I've seen so many people looking for used ATV's, motorcycles, cars, trucks, etc... I guess it's never popped into my head, but I may be able to help out. We sell several of these, including ATV's through Dayton Auto Auction. To give everyone an idea, mst of these sell for the "Average" Wholesale price. Forinstance we've old several Honda Rancher's ('02-04's) for the $2,000-$2,500 range. 99% of these repo'd are sold via public auction and are sold to the highest bidder.

We sometimes get big boats too. For intance right now I have a 2002 26ft Maxium boat & trailer. This thing retails for $38K (average retail). We will probally end up selling this for $20K. 
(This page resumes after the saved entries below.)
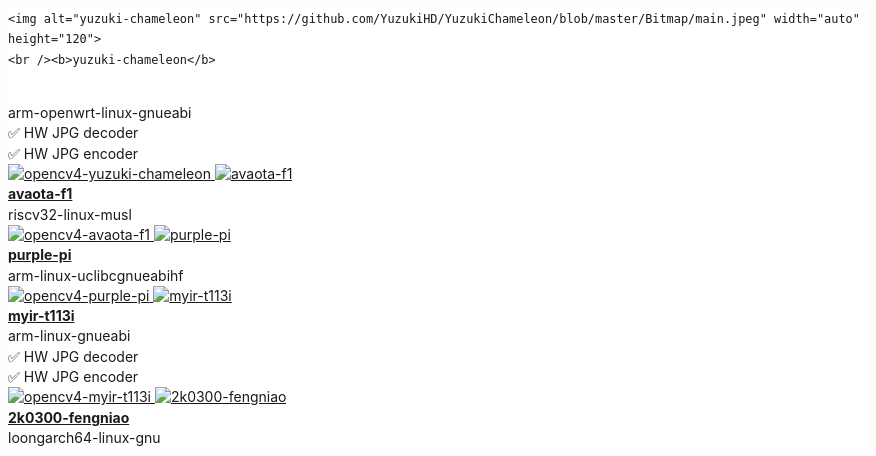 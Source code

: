     <img alt="yuzuki-chameleon" src="https://github.com/YuzukiHD/YuzukiChameleon/blob/master/Bitmap/main.jpeg" width="auto" height="120">
    <br /><b>yuzuki-chameleon</b>
  </a>
  <br />arm-openwrt-linux-gnueabi<br />
  &#9989; HW JPG decoder<br />
  &#9989; HW JPG encoder<br />
  <a href="https://github.com/nihui/opencv-mobile/releases/latest/download/opencv-mobile-4.11.0-yuzuki-chameleon.zip">
    <img alt="opencv4-yuzuki-chameleon" src="https://img.shields.io/badge/download-4.11.0-blue?style=for-the-badge">
  </a>
</td>
</tr>
<tr>
<td>
  <a href="https://github.com/AvaotaSBC/AvaotaF1">
    <img alt="avaota-f1" src="https://github.com/user-attachments/assets/2f67508c-4f9f-4fe1-8155-ca97e8a12001" width="auto" height="120">
    <br /><b>avaota-f1</b>
  </a>
  <br />riscv32-linux-musl<br />
  <a href="https://github.com/nihui/opencv-mobile/releases/latest/download/opencv-mobile-4.11.0-avaota-f1.zip">
    <img alt="opencv4-avaota-f1" src="https://img.shields.io/badge/download-4.11.0-blue?style=for-the-badge">
  </a>
</td>
<td>
  <a href="http://www.industio.cn/product-item-5.html">
    <img alt="purple-pi" src="https://img01.71360.com/file/read/www2/M00/38/09/wKj2K2MMbSKAXKhHAAJMw0S-VfY400.jpg" width="auto" height="120">
    <br /><b>purple-pi</b>
  </a>
  <br />arm-linux-uclibcgnueabihf<br />
  <a href="https://github.com/nihui/opencv-mobile/releases/latest/download/opencv-mobile-4.11.0-purple-pi.zip">
    <img alt="opencv4-purple-pi" src="https://img.shields.io/badge/download-4.11.0-blue?style=for-the-badge">
  </a>
</td>
<td>
  <a href="https://www.myir.cn/shows/118/66.html">
    <img alt="myir-t113i" src="https://srcc.myir.cn/images/20230918/c70910f0cb705987ced19d6888ef4288.jpg" width="auto" height="120">
    <br /><b>myir-t113i</b>
  </a>
  <br />arm-linux-gnueabi<br />
  &#9989; HW JPG decoder<br />
  &#9989; HW JPG encoder<br />
  <a href="https://github.com/nihui/opencv-mobile/releases/latest/download/opencv-mobile-4.11.0-myir-t113i.zip">
    <img alt="opencv4-myir-t113i" src="https://img.shields.io/badge/download-4.11.0-blue?style=for-the-badge">
  </a>
</td>
</tr>
<tr>
<td>
  <a href="https://www.loongson.cn/news/show?id=673">
    <img alt="2k0300-fengniao" src="https://github.com/user-attachments/assets/3ff9048d-a2b7-46a4-8534-e8bf5b85a2e1" width="auto" height="120">
    <br /><b>2k0300-fengniao</b>
  </a>
  <br />loongarch64-linux-gnu<br />
  <a href="https://github.com/nihui/opencv-mobile/releases/latest/download/opencv-mobile-4.11.0-2k0300-fengniao.zip"> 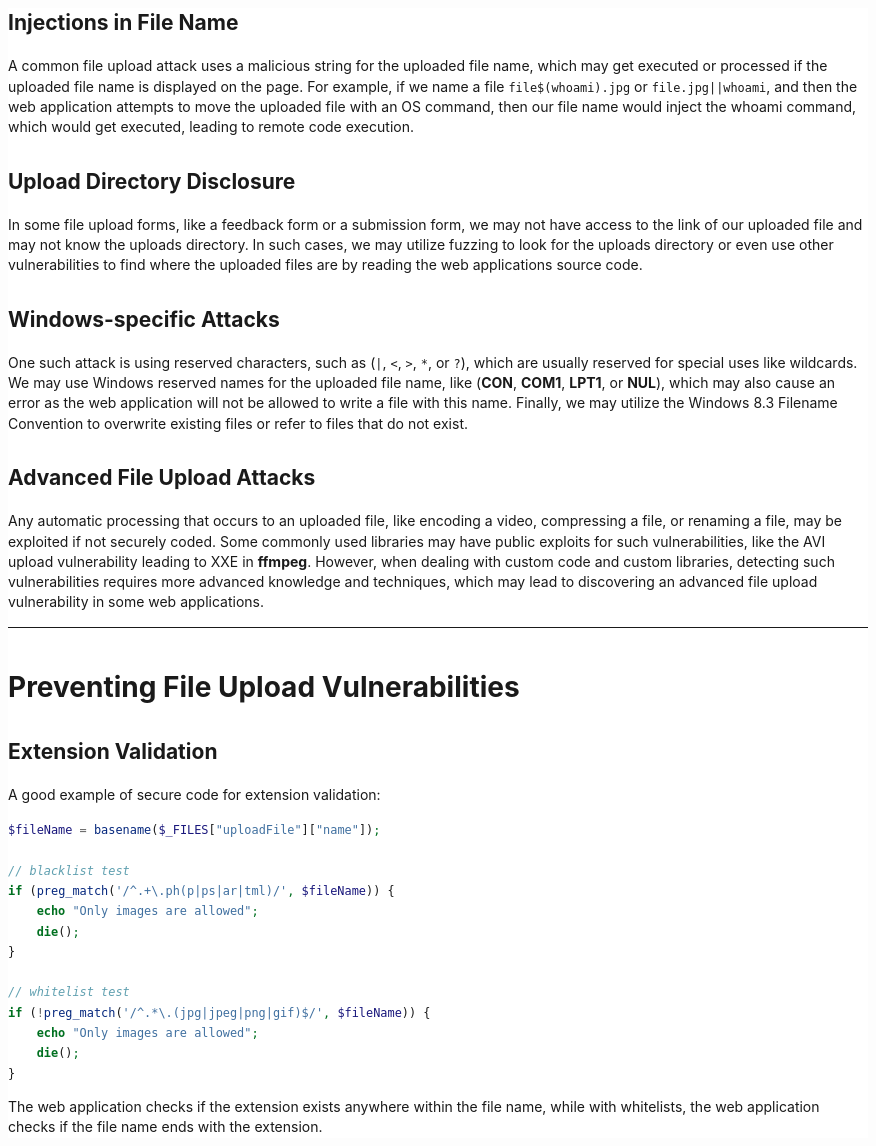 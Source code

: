 ## Injections in File Name 

A common file upload attack uses a malicious string for the uploaded file name, which may get executed or processed if the uploaded file name is displayed on the page. For example, if we name a file `file$(whoami).jpg` or `file.jpg||whoami`, and then the web application attempts to move the uploaded file with an OS command, then our file name would inject the whoami command, which would get executed, leading to remote code execution.

## Upload Directory Disclosure 

In some file upload forms, like a feedback form or a submission form, we may not have access to the link of our uploaded file and may not know the uploads directory. In such cases, we may utilize fuzzing to look for the uploads directory or even use other vulnerabilities to find where the uploaded files are by reading the web applications source code.

## Windows-specific Attacks 

One such attack is using reserved characters, such as (`|`, `<`, `>`, `*`, or `?`), which are usually reserved for special uses like wildcards. We may use Windows reserved names for the uploaded file name, like (**CON**, **COM1**, **LPT1**, or **NUL**), which may also cause an error as the web application will not be allowed to write a file with this name. Finally, we may utilize the Windows 8.3 Filename Convention to overwrite existing files or refer to files that do not exist.

## Advanced File Upload Attacks 

Any automatic processing that occurs to an uploaded file, like encoding a video, compressing a file, or renaming a file, may be exploited if not securely coded. Some commonly used libraries may have public exploits for such vulnerabilities, like the AVI upload vulnerability leading to XXE in **ffmpeg**. However, when dealing with custom code and custom libraries, detecting such vulnerabilities requires more advanced knowledge and techniques, which may lead to discovering an advanced file upload vulnerability in some web applications.

---

# Preventing File Upload Vulnerabilities 

## Extension Validation 

A good example of secure code for extension validation:
```php
$fileName = basename($_FILES["uploadFile"]["name"]);

// blacklist test
if (preg_match('/^.+\.ph(p|ps|ar|tml)/', $fileName)) {
    echo "Only images are allowed";
    die();
}

// whitelist test
if (!preg_match('/^.*\.(jpg|jpeg|png|gif)$/', $fileName)) {
    echo "Only images are allowed";
    die();
}
```
The web application checks if the extension exists anywhere within the file name, while with whitelists, the web application checks if the file name ends with the extension. 
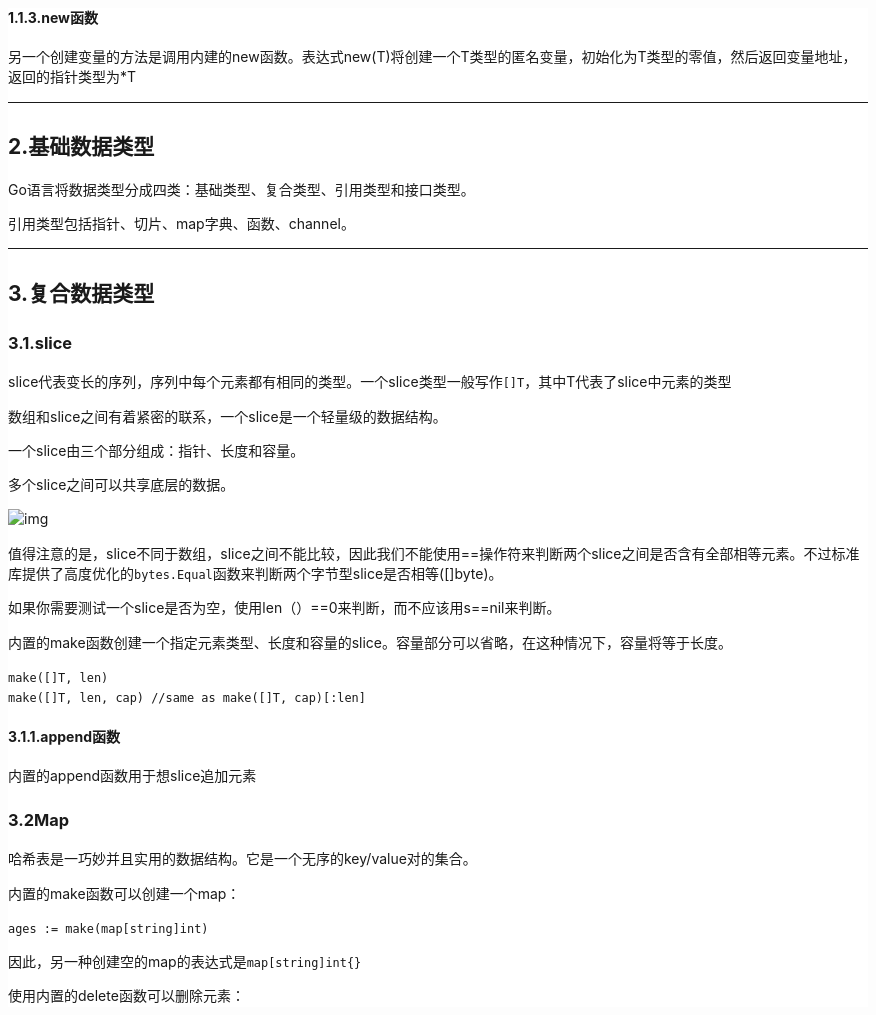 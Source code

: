 #### 1.1.3.new函数

另一个创建变量的方法是调用内建的new函数。表达式new(T)将创建一个T类型的匿名变量，初始化为T类型的零值，然后返回变量地址，返回的指针类型为*T

***

## 2.基础数据类型

Go语言将数据类型分成四类：基础类型、复合类型、引用类型和接口类型。

引用类型包括指针、切片、map字典、函数、channel。



***

## 3.复合数据类型

### 3.1.slice

slice代表变长的序列，序列中每个元素都有相同的类型。一个slice类型一般写作`[]T`，其中T代表了slice中元素的类型

数组和slice之间有着紧密的联系，一个slice是一个轻量级的数据结构。

一个slice由三个部分组成：指针、长度和容量。

多个slice之间可以共享底层的数据。

![img](https://gopl-zh.github.io/images/ch4-01.png)

值得注意的是，slice不同于数组，slice之间不能比较，因此我们不能使用==操作符来判断两个slice之间是否含有全部相等元素。不过标准库提供了高度优化的`bytes.Equal`函数来判断两个字节型slice是否相等([]byte)。

如果你需要测试一个slice是否为空，使用len（）==0来判断，而不应该用s==nil来判断。

内置的make函数创建一个指定元素类型、长度和容量的slice。容量部分可以省略，在这种情况下，容量将等于长度。

```shell
make([]T, len)
make([]T, len, cap) //same as make([]T, cap)[:len]
```

#### 3.1.1.append函数

内置的append函数用于想slice追加元素

### 3.2Map

哈希表是一巧妙并且实用的数据结构。它是一个无序的key/value对的集合。

内置的make函数可以创建一个map：

```shell
ages := make(map[string]int)
```

因此，另一种创建空的map的表达式是`map[string]int{}`

使用内置的delete函数可以删除元素：
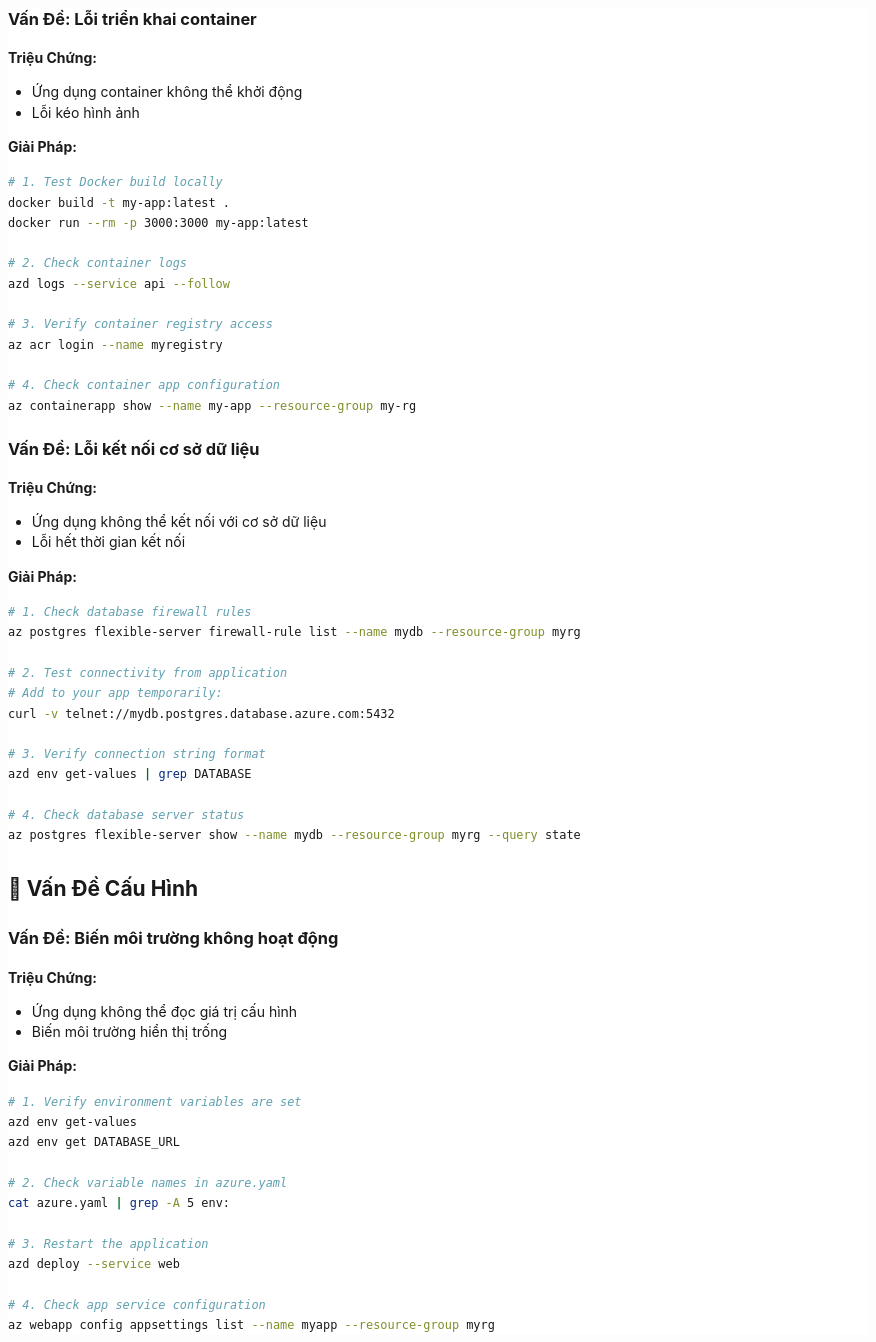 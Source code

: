 ### Vấn Đề: Lỗi triển khai container
**Triệu Chứng:**
- Ứng dụng container không thể khởi động
- Lỗi kéo hình ảnh

**Giải Pháp:**
```bash
# 1. Test Docker build locally
docker build -t my-app:latest .
docker run --rm -p 3000:3000 my-app:latest

# 2. Check container logs
azd logs --service api --follow

# 3. Verify container registry access
az acr login --name myregistry

# 4. Check container app configuration
az containerapp show --name my-app --resource-group my-rg
```

### Vấn Đề: Lỗi kết nối cơ sở dữ liệu
**Triệu Chứng:**
- Ứng dụng không thể kết nối với cơ sở dữ liệu
- Lỗi hết thời gian kết nối

**Giải Pháp:**
```bash
# 1. Check database firewall rules
az postgres flexible-server firewall-rule list --name mydb --resource-group myrg

# 2. Test connectivity from application
# Add to your app temporarily:
curl -v telnet://mydb.postgres.database.azure.com:5432

# 3. Verify connection string format
azd env get-values | grep DATABASE

# 4. Check database server status
az postgres flexible-server show --name mydb --resource-group myrg --query state
```

## 🔧 Vấn Đề Cấu Hình

### Vấn Đề: Biến môi trường không hoạt động
**Triệu Chứng:**
- Ứng dụng không thể đọc giá trị cấu hình
- Biến môi trường hiển thị trống

**Giải Pháp:**
```bash
# 1. Verify environment variables are set
azd env get-values
azd env get DATABASE_URL

# 2. Check variable names in azure.yaml
cat azure.yaml | grep -A 5 env:

# 3. Restart the application
azd deploy --service web

# 4. Check app service configuration
az webapp config appsettings list --name myapp --resource-group myrg
```

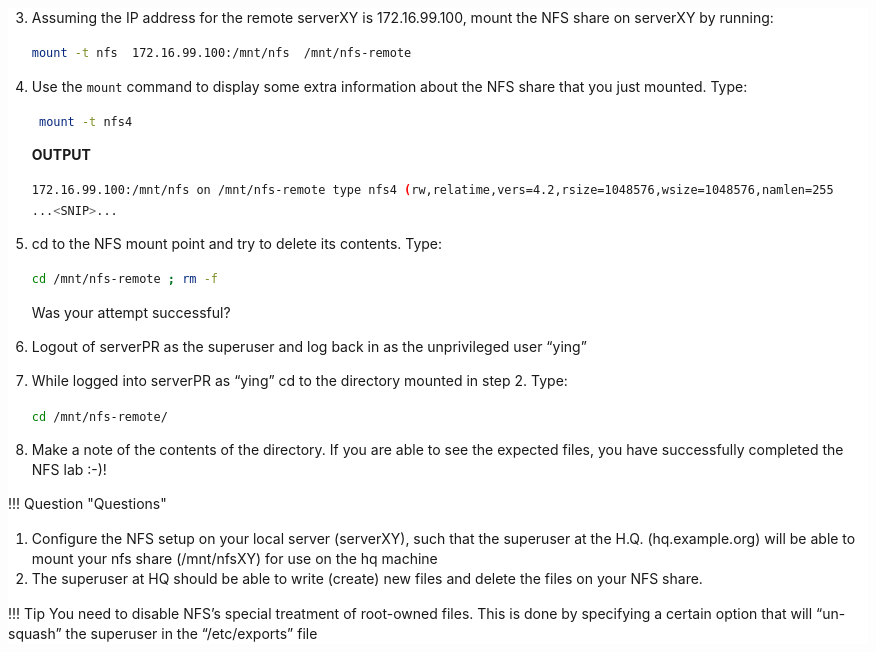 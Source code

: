 3. Assuming the IP address for the remote serverXY is 172.16.99.100, mount the NFS share on serverXY by running:

    ```bash
    mount -t nfs  172.16.99.100:/mnt/nfs  /mnt/nfs-remote
    ```

4. Use the `mount` command to display some extra information about the NFS share that you just 
   mounted. Type:
   
    ```bash
     mount -t nfs4
    ```
    **OUTPUT**
    ```bash
    172.16.99.100:/mnt/nfs on /mnt/nfs-remote type nfs4 (rw,relatime,vers=4.2,rsize=1048576,wsize=1048576,namlen=255
    ...<SNIP>...
    ```

5. cd to the NFS mount point and try to delete its contents. Type:

    ```bash
    cd /mnt/nfs-remote ; rm -f   
    ```

    Was your attempt successful? 

6. Logout of serverPR as the superuser and log back in as the unprivileged user “ying” 
   
7. While logged into serverPR as “ying” cd to the directory mounted in step 2. Type:

    ```bash
    cd /mnt/nfs-remote/
    ```

8. Make a note of the contents of the directory. If you are able to see the expected files, you have successfully completed the NFS lab :-)!

!!! Question "Questions"
   1. Configure the NFS setup on your local server (serverXY), such that the superuser at the H.Q.
    (hq.example.org) will be able to mount your nfs share (/mnt/nfsXY) for use on the hq machine
   2. The superuser at HQ should be able to write (create) new files and delete the files on your NFS share. 

!!! Tip
    You need to disable NFS’s special treatment of root-owned files. 
    This is done by specifying a certain option that will “un-squash” the superuser in the “/etc/exports” file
I know ATV's are always in demand, I could start posting what we will be running @ each months sale. The sales are held on the 3rd Friday of every month @ 11:30AM, in Dayton. I mean shoot, if you go you'll get to meet me, which, lets face it, you can't put a price on somethig like that! (FYI: Now that you've probally guess what I do..... Shh, don't tell anyone  )


----------



## macfish (Apr 7, 2004)

Price tag nope not gonna touch that. ill leave it up to rob


----------



## bronzebackyac (Apr 19, 2005)

Mellon, so anybody can show up and bid on the vehicles? DO you have to pay 100% cash at time of sale? Most auctions that I know of you have to be a dealer. Not this one I guess. Fill us in.


----------



## H2O Mellon (Apr 5, 2004)

in OHIO, REPO auctions are open to priviate individual & dealer. Don't let anyone tell you any different. Ohio is the only state thats like that though. Cash or Cashiers Check by 5pm then the item is yours. Call me at work sometime & I'll talk to you about.


----------



## goodday (Dec 24, 2004)

There one in canal fulton, Oh called skipco I have gotten excellent deals on both 4-wheelers I have bought there. They have a website that list everything up for auction each saturday.


----------



## Chuck P. (Apr 8, 2004)

I think listing items up for auction would be a very good idea for those interested in buying something..


----------



## freyedknot (Apr 10, 2004)

skipco also has U.S. marshals confiscated items too. harleys benz and a lot of other goodies boats campers too.


----------



## crankus_maximus (Apr 14, 2004)

I have personally bought 4 vehicles at Skipco and my family has bought over 40 there. Great place to find a bargain - if you know what to look for.


----------



## rockbass (Apr 16, 2004)

Just do your homework before you go so you know how much to bid up to.

I would like to come to an auction there sometime H2O, but Friday's at 1130 are hard to come by. Wish you had them on Saturdays too


----------